They never met again. But Philammon knew that he had been in the presence of a stronger man than himself, and of one who hated even more bitterly than he himself that deed at which the very sun, it seemed, ought to have veiled his face. And his words, ‘Arise, and flee for thy life,’ uttered as they were with the stern self-command and writhing lip of compressed agony, rang through his ears like the trump of doom. Yes, he would flee. He had gone forth to see the world, and he had seen it. Arsenius was in the right after all. Home to the desert! But first he would go himself, alone, to Pelagia, and implore her once more to flee with him. Beast, fool, that he had been to try to win her by force — by the help of such as these! God’s kingdom was not a kingdom of fanatics yelling for a doctrine, but of willing, loving, obedient hearts. If he could not win her heart, her will, he would go alone, and die praying for her.

He sprang from the steps of the Caesareum, and turned up the street of the Museum. Alas! it was one roaring sea of heads! They were sacking Theon’s house — the house of so many memories! Perhaps the poor old man too had perished! Still — his sister! He must save her and flee. And he turned up a side street and tried to make his way onward.

Alas again! the whole of the dock-quarter was up and out. Every street poured its tide of furious fanatics into the main river; and ere he could reach Pelagia’s house the sun was set, and close behind him, echoed by ten thousand voices, was the cry of ‘Down with all heathens! Root out all Arian Goths! Down with idolatrous wantons! Down with Pelagia Aphrodite!’

He hurried down the alley, to the tower door, where Wulf had promised to meet him. It was half open, and in the dusk he could see a figure standing in the doorway. He sprang up the steps, and found, not Wulf, but Miriam.

‘Let me pass!’

‘Wherefore?’

He made no answer, and tried to push past her.

‘Fool, fool, fool!’ whispered the hag, holding the door against him with all her strength. ‘Where are your fellow-kidnappers? Where are your band of monks?’

Philammon started back. How had she discovered his plan?

‘Ay — where are they? Besotted boy! Have you not seen enough of monkery this afternoon, that you must try still to make that poor girl even such a one as yourselves?
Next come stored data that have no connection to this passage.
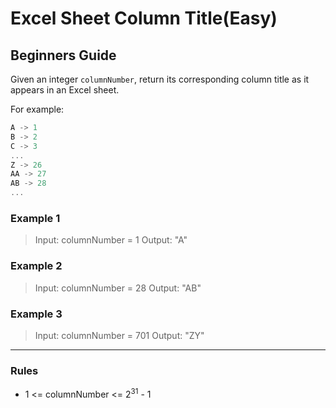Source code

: # Excel Sheet Column Title(Easy)

## Beginners Guide

Given an integer `columnNumber`, return its corresponding column title as it appears in an Excel sheet.

For example:

```go
A -> 1
B -> 2
C -> 3
...
Z -> 26
AA -> 27
AB -> 28 
...
```

### Example 1

> Input: columnNumber = 1
Output: "A"

### Example 2

> Input: columnNumber = 28
Output: "AB"

### Example 3

> Input: columnNumber = 701
Output: "ZY"

---

### Rules

* 1 <= columnNumber <= 2$^{31}$ - 1
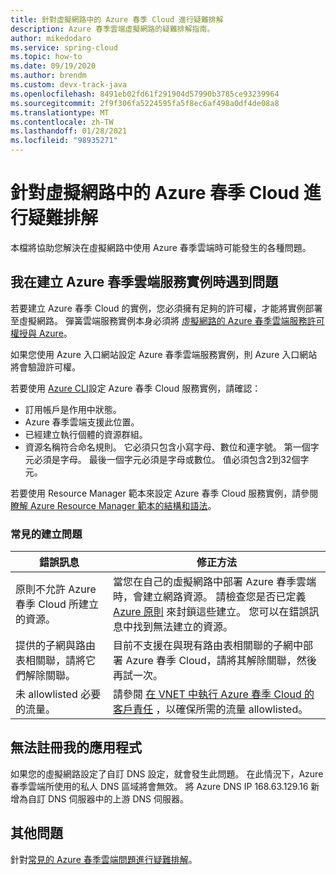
 ```yaml
---
title: 針對虛擬網路中的 Azure 春季 Cloud 進行疑難排解
description: Azure 春季雲端虛擬網路的疑難排解指南。
author: mikedodaro
ms.service: spring-cloud
ms.topic: how-to
ms.date: 09/19/2020
ms.author: brendm
ms.custom: devx-track-java
ms.openlocfilehash: 8491eb02fd61f291904d57990b3785ce93239964
ms.sourcegitcommit: 2f9f306fa5224595fa5f8ec6af498a0df4de08a8
ms.translationtype: MT
ms.contentlocale: zh-TW
ms.lasthandoff: 01/28/2021
ms.locfileid: "98935271"
---
```

# <a name="troubleshooting-azure-spring-cloud-in-virtual-networks"></a>針對虛擬網路中的 Azure 春季 Cloud 進行疑難排解

本檔將協助您解決在虛擬網路中使用 Azure 春季雲端時可能發生的各種問題。

## <a name="i-encountered-a-problem-with-creating-an-azure-spring-cloud-service-instance"></a>我在建立 Azure 春季雲端服務實例時遇到問題

若要建立 Azure 春季 Cloud 的實例，您必須擁有足夠的許可權，才能將實例部署至虛擬網路。  彈簧雲端服務實例本身必須將 [虛擬網路的 Azure 春季雲端服務許可權授與 Azure](spring-cloud-tutorial-deploy-in-azure-virtual-network.md#grant-service-permission-to-the-virtual-network)。

如果您使用 Azure 入口網站設定 Azure 春季雲端服務實例，則 Azure 入口網站將會驗證許可權。

若要使用 [Azure CLI](https://docs.microsoft.com/cli/azure/get-started-with-azure-cli)設定 Azure 春季 Cloud 服務實例，請確認：

- 訂用帳戶是作用中狀態。
- Azure 春季雲端支援此位置。
- 已經建立執行個體的資源群組。
- 資源名稱符合命名規則。 它必須只包含小寫字母、數位和連字號。 第一個字元必須是字母。 最後一個字元必須是字母或數位。 值必須包含2到32個字元。

若要使用 Resource Manager 範本來設定 Azure 春季 Cloud 服務實例，請參閱 [瞭解 Azure Resource Manager 範本的結構和語法](https://docs.microsoft.com/azure/azure-resource-manager/resource-group-authoring-templates)。

### <a name="common-creation-issues"></a>常見的建立問題

| 錯誤訊息 | 修正方法 |
|------|------|
| 原則不允許 Azure 春季 Cloud 所建立的資源。 | 當您在自己的虛擬網路中部署 Azure 春季雲端時，會建立網路資源。 請檢查您是否已定義 [Azure 原則](https://docs.microsoft.com/azure/governance/policy/overview) 來封鎖這些建立。 您可以在錯誤訊息中找到無法建立的資源。 |
| 提供的子網與路由表相關聯，請將它們解除關聯。 | 目前不支援在與現有路由表相關聯的子網中部署 Azure 春季 Cloud，請將其解除關聯，然後再試一次。 |
| 未 allowlisted 必要的流量。 | 請參閱 [在 VNET 中執行 Azure 春季 Cloud 的客戶責任](spring-cloud-vnet-customer-responsibilities.md) ，以確保所需的流量 allowlisted。 |

## <a name="my-application-cant-be-registered"></a>無法註冊我的應用程式

如果您的虛擬網路設定了自訂 DNS 設定，就會發生此問題。 在此情況下，Azure 春季雲端所使用的私人 DNS 區域將會無效。 將 Azure DNS IP 168.63.129.16 新增為自訂 DNS 伺服器中的上游 DNS 伺服器。

## <a name="other-issues"></a>其他問題

針對[常見的 Azure 春季雲端問題進行疑難排解](https://docs.microsoft.com/azure/spring-cloud/spring-cloud-troubleshoot)。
Ay, you may root out your own human natures if you will, and make yourselves devils in trying to become angels: but woman she is, and woman she shall live or die!’

‘Let me pass!’ cried Philammon furiously.
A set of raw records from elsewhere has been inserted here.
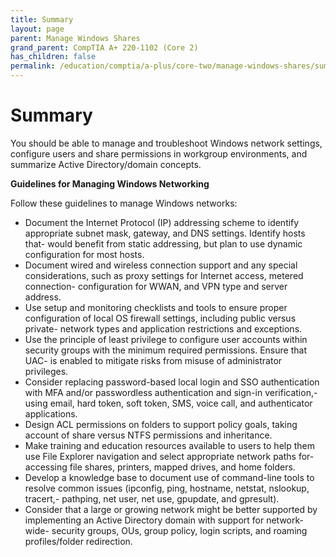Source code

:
 ```yaml
---
title: Summary
layout: page
parent: Manage Windows Shares
grand_parent: CompTIA A+ 220-1102 (Core 2)
has_children: false
permalink: /education/comptia/a-plus/core-two/manage-windows-shares/summary/
---
```


# Summary

You should be able to manage and troubleshoot Windows network settings, configure users and share permissions in workgroup environments, and summarize Active Directory/domain concepts.

**Guidelines for Managing Windows Networking**

Follow these guidelines to manage Windows networks:

- Document the Internet Protocol (IP) addressing scheme to identify appropriate subnet mask, gateway, and DNS settings. Identify hosts that- would benefit from static addressing, but plan to use dynamic configuration for most hosts.
- Document wired and wireless connection support and any special considerations, such as proxy settings for Internet access, metered connection- configuration for WWAN, and VPN type and server address.
- Use setup and monitoring checklists and tools to ensure proper configuration of local OS firewall settings, including public versus private- network types and application restrictions and exceptions.
- Use the principle of least privilege to configure user accounts within security groups with the minimum required permissions. Ensure that UAC- is enabled to mitigate risks from misuse of administrator privileges.
- Consider replacing password-based local login and SSO authentication with MFA and/or passwordless authentication and sign-in verification,- using email, hard token, soft token, SMS, voice call, and authenticator applications.
- Design ACL permissions on folders to support policy goals, taking account of share versus NTFS permissions and inheritance.
- Make training and education resources available to users to help them use File Explorer navigation and select appropriate network paths for- accessing file shares, printers, mapped drives, and home folders.
- Develop a knowledge base to document use of command-line tools to resolve common issues (ipconfig, ping, hostname, netstat, nslookup, tracert,- pathping, net user, net use, gpupdate, and gpresult).
- Consider that a large or growing network might be better supported by implementing an Active Directory domain with support for network-wide- security groups, OUs, group policy, login scripts, and roaming profiles/folder redirection.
‘Raise your voice — and I raise mine: and then your life is not worth a moment’s purchase. Fool, do you think I speak as a Jewess? I speak as a woman — as a nun! I was a nun once, madman — the iron entered into my soul! — God do so to me, and more also, if it ever enter into another soul while I can prevent it! You shall not have her! I will strangle her with my own hand first!’ And turning from him, she darted up the winding stair.

He followed: but the intense passion of the old hag hurled her onward with the strength and speed of a young Maenad. Once Philammon was near passing her. But he recollected that he did not know his way, and contented himself with keeping close behind, and making the fugitive his guide.

Stair after stair, he fled upward, till she turned suddenly into a chamber door. Philammon paused. A few feet above him the open sky showed at the stair-head. They were close then to the roof! One moment more, and the hag darted out of the room again, and turned to flee upward still. Philammon caught her by the arm, hurled her back into the empty chamber, shut the door upon her; and with a few bounds gained the roof, and met Pelagia face to face.

‘Come!’ gasped he breathlessly. ‘Now is the moment! Come, while they are all below!’ and he seized her hand.

But Pelagia only recoiled.

‘No, no,’ whispered she in answer, ‘I cannot, cannot — he has forgiven me all, all! and I am his for ever! And now, just as he is in danger, when he may be wounded — ah, heaven! would you have me do anything so base as to desert him?’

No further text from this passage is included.